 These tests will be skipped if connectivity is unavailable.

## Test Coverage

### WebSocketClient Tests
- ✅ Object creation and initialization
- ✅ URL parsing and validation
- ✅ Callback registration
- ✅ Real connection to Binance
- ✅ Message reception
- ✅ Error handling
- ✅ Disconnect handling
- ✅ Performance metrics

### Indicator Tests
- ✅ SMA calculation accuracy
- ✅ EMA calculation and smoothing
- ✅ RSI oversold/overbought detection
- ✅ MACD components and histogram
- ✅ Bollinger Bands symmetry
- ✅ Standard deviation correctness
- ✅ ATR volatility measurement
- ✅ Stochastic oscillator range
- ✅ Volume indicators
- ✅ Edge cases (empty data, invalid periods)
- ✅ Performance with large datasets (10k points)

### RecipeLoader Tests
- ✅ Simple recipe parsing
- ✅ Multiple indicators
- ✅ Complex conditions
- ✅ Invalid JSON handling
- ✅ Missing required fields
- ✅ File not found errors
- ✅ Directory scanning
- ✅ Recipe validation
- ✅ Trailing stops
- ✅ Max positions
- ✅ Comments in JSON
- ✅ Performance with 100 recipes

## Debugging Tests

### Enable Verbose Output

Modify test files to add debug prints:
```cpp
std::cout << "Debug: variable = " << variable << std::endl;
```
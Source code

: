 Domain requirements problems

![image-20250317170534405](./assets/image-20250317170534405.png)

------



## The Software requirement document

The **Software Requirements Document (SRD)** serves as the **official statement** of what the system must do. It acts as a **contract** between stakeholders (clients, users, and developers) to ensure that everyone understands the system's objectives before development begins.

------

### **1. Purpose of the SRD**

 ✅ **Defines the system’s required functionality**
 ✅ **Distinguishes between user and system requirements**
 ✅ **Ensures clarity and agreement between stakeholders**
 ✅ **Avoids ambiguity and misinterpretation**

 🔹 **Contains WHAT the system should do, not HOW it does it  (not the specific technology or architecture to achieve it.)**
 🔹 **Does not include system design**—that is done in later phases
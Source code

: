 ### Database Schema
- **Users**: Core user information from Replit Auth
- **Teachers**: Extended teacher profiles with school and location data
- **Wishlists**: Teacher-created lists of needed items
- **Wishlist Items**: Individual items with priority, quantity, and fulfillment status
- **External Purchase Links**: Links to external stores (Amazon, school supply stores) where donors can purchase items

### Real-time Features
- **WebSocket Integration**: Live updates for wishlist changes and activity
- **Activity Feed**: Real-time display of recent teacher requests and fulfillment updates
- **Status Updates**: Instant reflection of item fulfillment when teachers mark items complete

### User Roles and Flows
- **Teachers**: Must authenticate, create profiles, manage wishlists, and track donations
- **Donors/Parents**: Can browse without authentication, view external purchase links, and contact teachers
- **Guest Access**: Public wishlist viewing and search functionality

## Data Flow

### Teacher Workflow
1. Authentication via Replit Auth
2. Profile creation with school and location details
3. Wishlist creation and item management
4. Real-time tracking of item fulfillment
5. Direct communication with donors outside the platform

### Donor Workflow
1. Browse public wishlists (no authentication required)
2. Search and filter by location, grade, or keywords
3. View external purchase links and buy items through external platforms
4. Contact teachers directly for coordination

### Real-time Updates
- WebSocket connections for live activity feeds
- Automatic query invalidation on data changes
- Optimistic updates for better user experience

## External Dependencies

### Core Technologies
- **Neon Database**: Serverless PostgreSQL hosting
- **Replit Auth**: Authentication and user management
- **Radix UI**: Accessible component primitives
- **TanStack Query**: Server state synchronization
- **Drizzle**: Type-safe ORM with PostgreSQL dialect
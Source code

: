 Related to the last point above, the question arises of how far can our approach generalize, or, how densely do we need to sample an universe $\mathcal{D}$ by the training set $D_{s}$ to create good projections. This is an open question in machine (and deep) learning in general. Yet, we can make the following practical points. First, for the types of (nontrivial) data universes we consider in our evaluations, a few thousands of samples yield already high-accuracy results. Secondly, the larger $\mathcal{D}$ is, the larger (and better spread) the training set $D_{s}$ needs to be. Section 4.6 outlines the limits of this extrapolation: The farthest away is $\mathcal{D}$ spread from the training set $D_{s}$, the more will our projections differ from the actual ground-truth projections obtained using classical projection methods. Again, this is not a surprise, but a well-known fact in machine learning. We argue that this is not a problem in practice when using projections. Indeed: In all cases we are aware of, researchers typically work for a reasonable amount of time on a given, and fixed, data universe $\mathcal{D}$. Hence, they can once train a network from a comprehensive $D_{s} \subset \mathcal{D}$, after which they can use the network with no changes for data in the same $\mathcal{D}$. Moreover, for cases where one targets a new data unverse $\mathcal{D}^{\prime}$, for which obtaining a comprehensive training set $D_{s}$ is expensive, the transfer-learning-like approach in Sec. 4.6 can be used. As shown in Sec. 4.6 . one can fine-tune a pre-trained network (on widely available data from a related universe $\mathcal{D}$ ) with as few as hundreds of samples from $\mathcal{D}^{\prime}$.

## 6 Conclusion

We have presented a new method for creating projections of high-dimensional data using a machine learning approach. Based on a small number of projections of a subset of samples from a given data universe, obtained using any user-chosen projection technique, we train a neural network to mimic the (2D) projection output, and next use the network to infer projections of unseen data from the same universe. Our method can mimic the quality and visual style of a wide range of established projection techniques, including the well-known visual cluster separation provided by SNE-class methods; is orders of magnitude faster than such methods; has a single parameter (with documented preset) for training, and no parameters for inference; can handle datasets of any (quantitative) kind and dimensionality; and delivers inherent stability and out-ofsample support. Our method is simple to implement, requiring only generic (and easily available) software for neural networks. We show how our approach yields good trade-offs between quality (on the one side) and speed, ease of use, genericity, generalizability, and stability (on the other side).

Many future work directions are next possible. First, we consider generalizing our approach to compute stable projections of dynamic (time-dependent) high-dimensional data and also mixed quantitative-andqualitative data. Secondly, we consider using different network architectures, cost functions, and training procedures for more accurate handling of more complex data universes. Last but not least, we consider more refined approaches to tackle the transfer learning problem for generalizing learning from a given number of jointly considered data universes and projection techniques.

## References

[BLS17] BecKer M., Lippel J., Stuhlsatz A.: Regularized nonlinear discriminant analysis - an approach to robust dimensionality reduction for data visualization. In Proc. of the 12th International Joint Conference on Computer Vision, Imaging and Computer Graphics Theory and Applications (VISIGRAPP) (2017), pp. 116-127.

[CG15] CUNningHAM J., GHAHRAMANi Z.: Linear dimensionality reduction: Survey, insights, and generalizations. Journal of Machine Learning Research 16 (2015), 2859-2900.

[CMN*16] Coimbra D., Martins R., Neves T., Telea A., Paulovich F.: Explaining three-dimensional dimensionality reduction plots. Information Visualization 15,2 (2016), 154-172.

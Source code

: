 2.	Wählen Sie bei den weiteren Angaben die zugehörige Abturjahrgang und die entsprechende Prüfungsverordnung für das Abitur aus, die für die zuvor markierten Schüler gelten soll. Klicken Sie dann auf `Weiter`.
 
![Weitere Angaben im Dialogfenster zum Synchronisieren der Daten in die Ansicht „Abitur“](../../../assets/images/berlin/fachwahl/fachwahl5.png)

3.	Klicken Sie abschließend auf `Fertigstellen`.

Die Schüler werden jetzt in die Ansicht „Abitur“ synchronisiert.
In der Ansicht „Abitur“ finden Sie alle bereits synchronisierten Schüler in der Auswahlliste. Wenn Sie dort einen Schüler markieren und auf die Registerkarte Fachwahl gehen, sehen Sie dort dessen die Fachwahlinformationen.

========================

» Work to be completed:
Write the data out again, verbatim.

» Task solution:
 These tests will be skipped if connectivity is unavailable.

## Test Coverage

### WebSocketClient Tests
- ✅ Object creation and initialization
- ✅ URL parsing and validation
- ✅ Callback registration
- ✅ Real connection to Binance
- ✅ Message reception
- ✅ Error handling
- ✅ Disconnect handling
- ✅ Performance metrics

### Indicator Tests
- ✅ SMA calculation accuracy
- ✅ EMA calculation and smoothing
- ✅ RSI oversold/overbought detection
- ✅ MACD components and histogram
- ✅ Bollinger Bands symmetry
- ✅ Standard deviation correctness
- ✅ ATR volatility measurement
- ✅ Stochastic oscillator range
- ✅ Volume indicators
- ✅ Edge cases (empty data, invalid periods)
- ✅ Performance with large datasets (10k points)

### RecipeLoader Tests
- ✅ Simple recipe parsing
- ✅ Multiple indicators
- ✅ Complex conditions
- ✅ Invalid JSON handling
- ✅ Missing required fields
- ✅ File not found errors
- ✅ Directory scanning
- ✅ Recipe validation
- ✅ Trailing stops
- ✅ Max positions
- ✅ Comments in JSON
- ✅ Performance with 100 recipes

## Debugging Tests

### Enable Verbose Output

Modify test files to add debug prints:
```cpp
std::cout << "Debug: variable = " << variable << std::endl;
```
Source code

: Domain requirements problems

![image-20250317170534405](./assets/image-20250317170534405.png)

------



## The Software requirement document

The **Software Requirements Document (SRD)** serves as the **official statement** of what the system must do. It acts as a **contract** between stakeholders (clients, users, and developers) to ensure that everyone understands the system's objectives before development begins.

------

### **1. Purpose of the SRD**

 ✅ **Defines the system’s required functionality**
 ✅ **Distinguishes between user and system requirements**
 ✅ **Ensures clarity and agreement between stakeholders**
 ✅ **Avoids ambiguity and misinterpretation**

 🔹 **Contains WHAT the system should do, not HOW it does it  (not the specific technology or architecture to achieve it.)**
 🔹 **Does not include system design**—that is done in later phases
Source code

: ### Database Schema
- **Users**: Core user information from Replit Auth
- **Teachers**: Extended teacher profiles with school and location data
- **Wishlists**: Teacher-created lists of needed items
- **Wishlist Items**: Individual items with priority, quantity, and fulfillment status
- **External Purchase Links**: Links to external stores (Amazon, school supply stores) where donors can purchase items

### Real-time Features
- **WebSocket Integration**: Live updates for wishlist changes and activity
- **Activity Feed**: Real-time display of recent teacher requests and fulfillment updates
- **Status Updates**: Instant reflection of item fulfillment when teachers mark items complete

### User Roles and Flows
- **Teachers**: Must authenticate, create profiles, manage wishlists, and track donations
- **Donors/Parents**: Can browse without authentication, view external purchase links, and contact teachers
- **Guest Access**: Public wishlist viewing and search functionality

## Data Flow

### Teacher Workflow
1. Authentication via Replit Auth
2. Profile creation with school and location details
3. Wishlist creation and item management
4. Real-time tracking of item fulfillment
5. Direct communication with donors outside the platform

### Donor Workflow
1. Browse public wishlists (no authentication required)
2. Search and filter by location, grade, or keywords
3. View external purchase links and buy items through external platforms
4. Contact teachers directly for coordination

### Real-time Updates
- WebSocket connections for live activity feeds
- Automatic query invalidation on data changes
- Optimistic updates for better user experience

## External Dependencies

### Core Technologies
- **Neon Database**: Serverless PostgreSQL hosting
- **Replit Auth**: Authentication and user management
- **Radix UI**: Accessible component primitives
- **TanStack Query**: Server state synchronization
- **Drizzle**: Type-safe ORM with PostgreSQL dialect
Source code

: Related to the last point above, the question arises of how far can our approach generalize, or, how densely do we need to sample an universe $\mathcal{D}$ by the training set $D_{s}$ to create good projections. This is an open question in machine (and deep) learning in general. Yet, we can make the following practical points. First, for the types of (nontrivial) data universes we consider in our evaluations, a few thousands of samples yield already high-accuracy results. Secondly, the larger $\mathcal{D}$ is, the larger (and better spread) the training set $D_{s}$ needs to be. Section 4.6 outlines the limits of this extrapolation: The farthest away is $\mathcal{D}$ spread from the training set $D_{s}$, the more will our projections differ from the actual ground-truth projections obtained using classical projection methods. Again, this is not a surprise, but a well-known fact in machine learning. We argue that this is not a problem in practice when using projections. Indeed: In all cases we are aware of, researchers typically work for a reasonable amount of time on a given, and fixed, data universe $\mathcal{D}$. Hence, they can once train a network from a comprehensive $D_{s} \subset \mathcal{D}$, after which they can use the network with no changes for data in the same $\mathcal{D}$. Moreover, for cases where one targets a new data unverse $\mathcal{D}^{\prime}$, for which obtaining a comprehensive training set $D_{s}$ is expensive, the transfer-learning-like approach in Sec. 4.6 can be used. As shown in Sec. 4.6 . one can fine-tune a pre-trained network (on widely available data from a related universe $\mathcal{D}$ ) with as few as hundreds of samples from $\mathcal{D}^{\prime}$.

## 6 Conclusion

We have presented a new method for creating projections of high-dimensional data using a machine learning approach. Based on a small number of projections of a subset of samples from a given data universe, obtained using any user-chosen projection technique, we train a neural network to mimic the (2D) projection output, and next use the network to infer projections of unseen data from the same universe. Our method can mimic the quality and visual style of a wide range of established projection techniques, including the well-known visual cluster separation provided by SNE-class methods; is orders of magnitude faster than such methods; has a single parameter (with documented preset) for training, and no parameters for inference; can handle datasets of any (quantitative) kind and dimensionality; and delivers inherent stability and out-ofsample support. Our method is simple to implement, requiring only generic (and easily available) software for neural networks. We show how our approach yields good trade-offs between quality (on the one side) and speed, ease of use, genericity, generalizability, and stability (on the other side).

Many future work directions are next possible. First, we consider generalizing our approach to compute stable projections of dynamic (time-dependent) high-dimensional data and also mixed quantitative-andqualitative data. Secondly, we consider using different network architectures, cost functions, and training procedures for more accurate handling of more complex data universes. Last but not least, we consider more refined approaches to tackle the transfer learning problem for generalizing learning from a given number of jointly considered data universes and projection techniques.

## References

[BLS17] BecKer M., Lippel J., Stuhlsatz A.: Regularized nonlinear discriminant analysis - an approach to robust dimensionality reduction for data visualization. In Proc. of the 12th International Joint Conference on Computer Vision, Imaging and Computer Graphics Theory and Applications (VISIGRAPP) (2017), pp. 116-127.

[CG15] CUNningHAM J., GHAHRAMANi Z.: Linear dimensionality reduction: Survey, insights, and generalizations. Journal of Machine Learning Research 16 (2015), 2859-2900.

[CMN*16] Coimbra D., Martins R., Neves T., Telea A., Paulovich F.: Explaining three-dimensional dimensionality reduction plots. Information Visualization 15,2 (2016), 154-172.

Source code

: 2.	Wählen Sie bei den weiteren Angaben die zugehörige Abturjahrgang und die entsprechende Prüfungsverordnung für das Abitur aus, die für die zuvor markierten Schüler gelten soll. Klicken Sie dann auf `Weiter`.
 
![Weitere Angaben im Dialogfenster zum Synchronisieren der Daten in die Ansicht „Abitur“](../../../assets/images/berlin/fachwahl/fachwahl5.png)

3.	Klicken Sie abschließend auf `Fertigstellen`.

Die Schüler werden jetzt in die Ansicht „Abitur“ synchronisiert.
In der Ansicht „Abitur“ finden Sie alle bereits synchronisierten Schüler in der Auswahlliste. Wenn Sie dort einen Schüler markieren und auf die Registerkarte Fachwahl gehen, sehen Sie dort dessen die Fachwahlinformationen.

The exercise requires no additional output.